A WHOLLY OWNED SUBSIDIARY OF
UNITED STATES SURGICAL CORPORATION
- -------------------------------------------------------------------------------
THE OFFER AND WITHDRAWAL RIGHTS WILL EXPIRE AT 6:00 P.M.,
NEW YORK CITY TIME, ON THURSDAY, FEBRUARY 13, 1997,
UNLESS THE OFFER IS EXTENDED.
- -------------------------------------------------------------------------------
December 18, 1996
To Brokers, Dealers, Commercial Banks,
Trust Companies and Other Nominees:
We have been engaged by USS Acquisition Corp., a Delaware corporation (the
"Purchaser") and a wholly owned subsidiary of United States Surgical
Corporation, a Delaware corporation ("Parent"), to act as Dealer Manager in
connection with the Purchaser's offer to purchase all outstanding shares of
common stock, par value $0.01 per share (the "Shares") of Circon Corporation,
a Delaware corporation (the "Company"), including (unless and until the
Purchaser declares that the Rights Condition (as defined in the Supplement
dated December 18, 1996 (the "Supplement")) is satisfied) the associated
preferred share purchase rights (the "Rights") issued pursuant to the
Preferred Shares Rights Agreement, dated as of August 14, 1996, between the
Company and ChaseMellon Shareholder Services, L.L.C., as Rights Agent (the
"Rights Agreement"), at a price of $17 per Share and associated Right, net to
the seller in cash, without interest thereon (the "Offer Price"), upon the
terms and subject to the conditions set forth in the Offer to Purchase, dated
August 2, 1996 (the "Offer to Purchase"), as amended and supplemented by the
Supplement, and in the revised Letter of Transmittal (which, as amended from
time to time, together constitute the "Offer") enclosed herewith.
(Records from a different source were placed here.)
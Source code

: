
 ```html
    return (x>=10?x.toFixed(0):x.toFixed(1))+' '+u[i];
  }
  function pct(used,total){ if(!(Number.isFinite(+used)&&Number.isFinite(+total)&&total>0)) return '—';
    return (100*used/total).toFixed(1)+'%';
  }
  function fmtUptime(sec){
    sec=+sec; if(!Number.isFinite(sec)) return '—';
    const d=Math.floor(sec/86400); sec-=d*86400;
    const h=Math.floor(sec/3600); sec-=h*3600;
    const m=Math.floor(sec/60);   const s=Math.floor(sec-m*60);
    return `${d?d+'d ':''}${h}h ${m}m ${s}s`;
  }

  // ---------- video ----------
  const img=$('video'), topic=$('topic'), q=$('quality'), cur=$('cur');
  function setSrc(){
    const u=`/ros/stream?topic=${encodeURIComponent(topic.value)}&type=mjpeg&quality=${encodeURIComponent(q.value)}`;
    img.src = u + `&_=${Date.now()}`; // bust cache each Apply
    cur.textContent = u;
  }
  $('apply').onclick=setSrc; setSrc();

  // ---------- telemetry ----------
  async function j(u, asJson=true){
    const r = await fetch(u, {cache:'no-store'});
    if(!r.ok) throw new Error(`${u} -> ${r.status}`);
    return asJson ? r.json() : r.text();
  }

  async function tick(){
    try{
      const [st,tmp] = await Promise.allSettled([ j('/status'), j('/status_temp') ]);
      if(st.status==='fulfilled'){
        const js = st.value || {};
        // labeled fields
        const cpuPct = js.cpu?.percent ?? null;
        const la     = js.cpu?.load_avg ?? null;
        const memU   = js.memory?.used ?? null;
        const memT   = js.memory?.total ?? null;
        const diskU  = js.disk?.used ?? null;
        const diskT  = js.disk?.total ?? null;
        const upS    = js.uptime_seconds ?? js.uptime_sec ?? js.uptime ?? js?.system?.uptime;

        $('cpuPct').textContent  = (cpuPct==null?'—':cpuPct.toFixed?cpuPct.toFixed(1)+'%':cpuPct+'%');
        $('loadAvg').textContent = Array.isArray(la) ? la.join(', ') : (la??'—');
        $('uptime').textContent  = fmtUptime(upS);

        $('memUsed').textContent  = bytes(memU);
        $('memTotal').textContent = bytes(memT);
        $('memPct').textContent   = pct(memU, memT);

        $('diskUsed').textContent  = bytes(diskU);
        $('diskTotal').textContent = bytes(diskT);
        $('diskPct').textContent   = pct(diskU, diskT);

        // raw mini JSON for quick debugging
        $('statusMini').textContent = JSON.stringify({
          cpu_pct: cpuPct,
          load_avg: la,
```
Unless the
context requires otherwise, all references to Shares herein shall include the
Rights, and all references to the Rights shall include all benefits that may
inure to shareholders of the Company or to the holders of the Rights pursuant
to the Rights Agreement.
If the Purchaser declares that the Rights Condition (as defined in the
Supplement) is satisfied, the Purchaser will not require delivery of the
Rights. Unless and until the Purchaser declares that the Rights Condition is
satisfied, holders of Shares will be required to tender one Right for each
Share tendered in order to effect a valid tender of such Shares. If Right
Certificates (as defined in the Supplement) have been distributed to holders
of Shares prior to the date of tender pursuant to the Offer, Right
Certificates representing a number of Rights equal to the number of Shares
being tendered must be delivered to the Depositary in order for such Shares to
be validly tendered. If Right
<PAGE>
Certificates have not been distributed prior to the time Shares are tendered
pursuant to the Offer, a tender of Shares without Rights constitutes an
agreement by the tendering shareholder to deliver Right Certificates
representing a number of Rights equal to the number of Shares tendered pursuant
to the Offer to the Depositary within three Nasdaq National Market trading days
after the date Right Certificates are distributed. The Purchaser reserves the
right to require that the Depositary receive such Right Certificates prior to
accepting Shares for payment. Payment for Shares tendered and purchased
pursuant to the Offer will be made only after timely receipt by the Depositary
of, among other things, Right Certificates, if such certificates have been
distributed to holders of Shares. The Purchaser will not pay any additional
consideration for the Rights tendered pursuant to the Offer.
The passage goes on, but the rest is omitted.